Done! When you launch Zpy, this modules will be imported automatically. Let’s try evaluate something.

(Zpy) np.arange(20)
[ 0  1  2  3  4  5  6  7  8  9 10 11 12 13 14 15 16 17 18 19]
(Zpy) np.arange(20) | np.std
5.76628129734

Note Here we use np.std without input arguments, Zpy will pass z-value as 1 argument to function and evaluate it. Function will be evaluated with z parameter as argument by default, if return type of evaluation is function.

Modules

Zpy have some cool things, like modules! Modules is your own script which will be imported by default. Zpy have own zpy module.

(Zpy) zpy
<Zpy.languages.zpy.zpy object at 0x10268d2e8>

zpy is just python class, which can storage some information (like scripts). zpy Methods :

(Zpy) pwd
/path
(Zpy) cd to
(Zpy) pwd
/path/to
(Zpy) ['def square(a):','\treturn a * a'] | "\n".join(z) | cat > some_module.py
(Zpy) cat some_module.py
def square(a):
    return a * a
2)Add module to Zpy

Run zpy method add_module from zpy python module.

(Zpy) zpy.add_module("some_model","/path/to/some_module.py"

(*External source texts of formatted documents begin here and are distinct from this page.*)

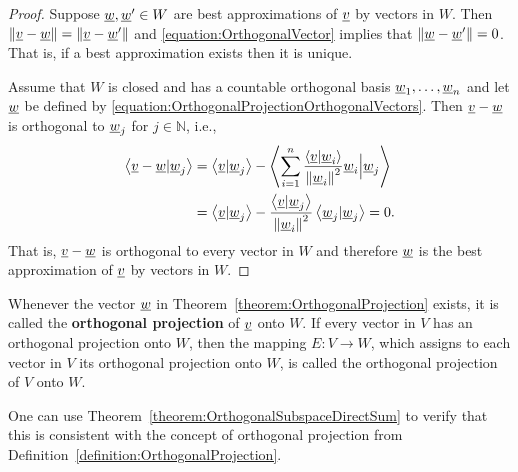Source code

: \begin{proof}
Suppose $\underline{w}, \underline{w}' \in W$ are best approximations of $\underline{v}$ by vectors in $W$.
Then $\left\| \underline{v} - \underline{w} \right\| = \left\| \underline{v} - \underline{w}' \right\|$ and \eqref{equation:OrthogonalVector} implies that $\left\| \underline{w} - \underline{w}' \right\| = 0$.
That is, if a best approximation exists then it is unique.

Assume that $W$ is closed and has a countable orthogonal basis $\underline{w}_1, \ldots, \underline{w}_n$ and let $\underline{w}$ be defined by \eqref{equation:OrthogonalProjectionOrthogonalVectors}.
Then $\underline{v} -\underline{w}$ is orthogonal to $\underline{w}_j$ for $j \in \mathbb{N}$, i.e.,
\begin{equation*}
\begin{split}
\left\langle \underline{v} - \underline{w} | \underline{w}_j \right\rangle
&= \left\langle \underline{v} | \underline{w}_j \right\rangle
- \left\langle \sum_{i=1}^n \frac{ \left\langle \underline{v} | \underline{w}_i \right\rangle }{ \left\| \underline{w}_i \right\|^2 } \underline{w}_i \Big| \underline{w}_j \right\rangle \\
&= \left\langle \underline{v} | \underline{w}_j \right\rangle
- \frac{ \left\langle \underline{v} | \underline{w}_j \right\rangle }{ \left\| \underline{w}_i \right\|^2 } \left\langle \underline{w}_j | \underline{w}_j \right\rangle
= 0.
\end{split}
\end{equation*}
That is, $\underline{v} - \underline{w}$ is orthogonal to every vector in $W$ and therefore $\underline{w}$ is the best approximation of $\underline{v}$ by vectors in $W$.
\end{proof}

\begin{definition}
Whenever the vector $\underline{w}$ in Theorem~\ref{theorem:OrthogonalProjection} exists, it is called the \textbf{orthogonal projection} of $\underline{v}$ onto $W$.
If every vector in $V$ has an orthogonal projection onto $W$, then the mapping $E: V \rightarrow W$, which assigns to each vector in $V$ its orthogonal projection onto $W$, is called the orthogonal projection of $V$ onto $W$.
\end{definition}

One can use Theorem~\ref{theorem:OrthogonalSubspaceDirectSum} to verify that this is consistent with the concept of orthogonal projection from Definition~\ref{definition:OrthogonalProjection}.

Or edit zpy.conf file - add name and py file location to [MODULE] section :

....
[MODULE]
....
some_model = /path/to/some_module.py

zpy.conf

And try evaluate method from some_module

(Zpy) some_module.square(4)
16
3)Processing input from pipe

Passing pipe output to your module function - really easy. You just need declare zpy_input in your function argument list :

def square(a):
    return a * a
def square_from_pipe(zpy_input):
   return square(zpy_input)

some_module.py

(Zpy) 12 | some_module.square_from_pipe
144

Also, we can use currying if we want implement pow function, we should pass 2 variables - base value and exponent value. But pipe can send only 1 variable, we can pass them as string array and parse them inside our function OR we can use carrying,

import math
def square(a):
    return a * a

def square_from_pipe(zpy_input):
   return square(zpy_input)
   
def power(base, exponent=None):
    if exponent is None:
        def currying_function(zpy_input):
            return math.pow(base, zpy_input)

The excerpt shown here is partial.